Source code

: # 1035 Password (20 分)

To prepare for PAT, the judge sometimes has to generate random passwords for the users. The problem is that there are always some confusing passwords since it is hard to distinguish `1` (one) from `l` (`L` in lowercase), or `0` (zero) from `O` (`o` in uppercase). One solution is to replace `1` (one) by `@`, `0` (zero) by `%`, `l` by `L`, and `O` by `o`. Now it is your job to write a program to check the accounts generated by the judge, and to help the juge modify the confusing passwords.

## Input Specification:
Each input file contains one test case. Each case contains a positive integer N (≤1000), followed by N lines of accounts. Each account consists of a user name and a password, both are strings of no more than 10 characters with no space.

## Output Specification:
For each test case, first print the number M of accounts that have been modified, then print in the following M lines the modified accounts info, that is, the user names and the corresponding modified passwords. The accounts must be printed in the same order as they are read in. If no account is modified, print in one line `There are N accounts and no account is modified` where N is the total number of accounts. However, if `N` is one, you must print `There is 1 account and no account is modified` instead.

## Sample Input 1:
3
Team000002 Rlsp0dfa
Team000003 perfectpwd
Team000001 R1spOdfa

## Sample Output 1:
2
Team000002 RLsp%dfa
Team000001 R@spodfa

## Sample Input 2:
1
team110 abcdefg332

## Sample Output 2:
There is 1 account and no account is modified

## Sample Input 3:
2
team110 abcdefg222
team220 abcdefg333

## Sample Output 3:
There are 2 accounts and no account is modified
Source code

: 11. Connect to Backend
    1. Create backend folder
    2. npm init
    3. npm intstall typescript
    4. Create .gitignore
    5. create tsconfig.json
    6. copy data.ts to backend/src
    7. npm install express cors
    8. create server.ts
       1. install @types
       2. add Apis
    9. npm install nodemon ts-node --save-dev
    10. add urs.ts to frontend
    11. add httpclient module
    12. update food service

※

• _Exercise aim_:
Every entry is to be restated word for word, with nothing dropped.

• _Answer box_:
Source code

: # 1035 Password (20 分)

To prepare for PAT, the judge sometimes has to generate random passwords for the users. The problem is that there are always some confusing passwords since it is hard to distinguish `1` (one) from `l` (`L` in lowercase), or `0` (zero) from `O` (`o` in uppercase). One solution is to replace `1` (one) by `@`, `0` (zero) by `%`, `l` by `L`, and `O` by `o`. Now it is your job to write a program to check the accounts generated by the judge, and to help the juge modify the confusing passwords.

## Input Specification:
Each input file contains one test case. Each case contains a positive integer N (≤1000), followed by N lines of accounts. Each account consists of a user name and a password, both are strings of no more than 10 characters with no space.

## Output Specification:
For each test case, first print the number M of accounts that have been modified, then print in the following M lines the modified accounts info, that is, the user names and the corresponding modified passwords. The accounts must be printed in the same order as they are read in. If no account is modified, print in one line `There are N accounts and no account is modified` where N is the total number of accounts. However, if `N` is one, you must print `There is 1 account and no account is modified` instead.

## Sample Input 1:
3
Team000002 Rlsp0dfa
Team000003 perfectpwd
Team000001 R1spOdfa

## Sample Output 1:
2
Team000002 RLsp%dfa
Team000001 R@spodfa

## Sample Input 2:
1
team110 abcdefg332

## Sample Output 2:
There is 1 account and no account is modified

## Sample Input 3:
2
team110 abcdefg222
team220 abcdefg333

## Sample Output 3:
There are 2 accounts and no account is modified
Source code

: 11. Connect to Backend
    1. Create backend folder
    2. npm init
    3. npm intstall typescript
    4. Create .gitignore
    5. create tsconfig.json
    6. copy data.ts to backend/src
    7. npm install express cors
    8. create server.ts
       1. install @types
       2. add Apis
    9. npm install nodemon ts-node --save-dev
    10. add urs.ts to frontend
    11. add httpclient module
    12. update food service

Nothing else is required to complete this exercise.